*** Records shown Section Begins ***

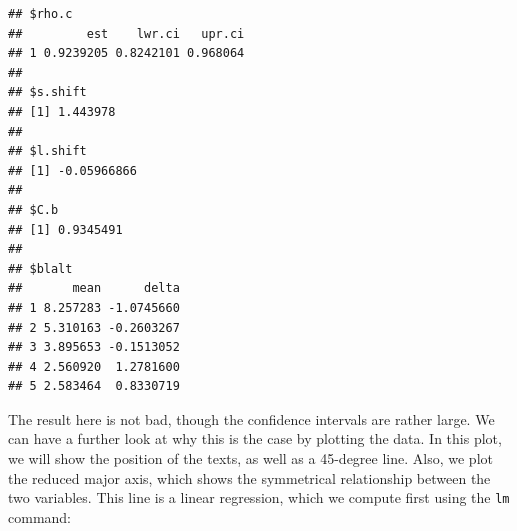 \documentclass[
]{book}
\newenvironment{Shaded}{\begin{snugshade}}{\end{snugshade}}
\newcommand{\AttributeTok}[1]{\textcolor[rgb]{0.77,0.63,0.00}{#1}}
\newcommand{\ConstantTok}[1]{\textcolor[rgb]{0.00,0.00,0.00}{#1}}
\newcommand{\DecValTok}[1]{\textcolor[rgb]{0.00,0.00,0.81}{#1}}
\newcommand{\FloatTok}[1]{\textcolor[rgb]{0.00,0.00,0.81}{#1}}
\newcommand{\FunctionTok}[1]{\textcolor[rgb]{0.00,0.00,0.00}{#1}}
\newcommand{\NormalTok}[1]{#1}
\newcommand{\OtherTok}[1]{\textcolor[rgb]{0.56,0.35,0.01}{#1}}
\newcommand{\SpecialCharTok}[1]{\textcolor[rgb]{0.00,0.00,0.00}{#1}}
\newcommand{\StringTok}[1]{\textcolor[rgb]{0.31,0.60,0.02}{#1}}
\begin{document}
\begin{Shaded}
\end{Shaded}

\begin{verbatim}
## $rho.c
##         est    lwr.ci   upr.ci
## 1 0.9239205 0.8242101 0.968064
## 
## $s.shift
## [1] 1.443978
## 
## $l.shift
## [1] -0.05966866
## 
## $C.b
## [1] 0.9345491
## 
## $blalt
##       mean      delta
## 1 8.257283 -1.0745660
## 2 5.310163 -0.2603267
## 3 3.895653 -0.1513052
## 4 2.560920  1.2781600
## 5 2.583464  0.8330719
\end{verbatim}

The result here is not bad, though the confidence intervals are rather large. We can have a further look at why this is the case by plotting the data. In this plot, we will show the position of the texts, as well as a 45-degree line. Also, we plot the reduced major axis, which shows the symmetrical relationship between the two variables. This line is a linear regression, which we compute first using the \texttt{lm} command:
\end{document}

*** Records shown Section Ends ***

Your goal: Output the entries exactly and keep every picture out of them.

Task answer:
 \documentclass[
]{book}
\newenvironment{Shaded}{\begin{snugshade}}{\end{snugshade}}
\newcommand{\AttributeTok}[1]{\textcolor[rgb]{0.77,0.63,0.00}{#1}}
\newcommand{\ConstantTok}[1]{\textcolor[rgb]{0.00,0.00,0.00}{#1}}
\newcommand{\DecValTok}[1]{\textcolor[rgb]{0.00,0.00,0.81}{#1}}
\newcommand{\FloatTok}[1]{\textcolor[rgb]{0.00,0.00,0.81}{#1}}
\newcommand{\FunctionTok}[1]{\textcolor[rgb]{0.00,0.00,0.00}{#1}}
\newcommand{\NormalTok}[1]{#1}
\newcommand{\OtherTok}[1]{\textcolor[rgb]{0.56,0.35,0.01}{#1}}
\newcommand{\SpecialCharTok}[1]{\textcolor[rgb]{0.00,0.00,0.00}{#1}}
\newcommand{\StringTok}[1]{\textcolor[rgb]{0.31,0.60,0.02}{#1}}
\begin{document}
\begin{Shaded}
\end{Shaded}

\begin{verbatim}
## $rho.c
##         est    lwr.ci   upr.ci
## 1 0.9239205 0.8242101 0.968064
## 
## $s.shift
## [1] 1.443978
## 
## $l.shift
## [1] -0.05966866
## 
## $C.b
## [1] 0.9345491
## 
## $blalt
##       mean      delta
## 1 8.257283 -1.0745660
## 2 5.310163 -0.2603267
## 3 3.895653 -0.1513052
## 4 2.560920  1.2781600
## 5 2.583464  0.8330719
\end{verbatim}

The result here is not bad, though the confidence intervals are rather large. We can have a further look at why this is the case by plotting the data. In this plot, we will show the position of the texts, as well as a 45-degree line. Also, we plot the reduced major axis, which shows the symmetrical relationship between the two variables. This line is a linear regression, which we compute first using the \texttt{lm} command:
\end{document}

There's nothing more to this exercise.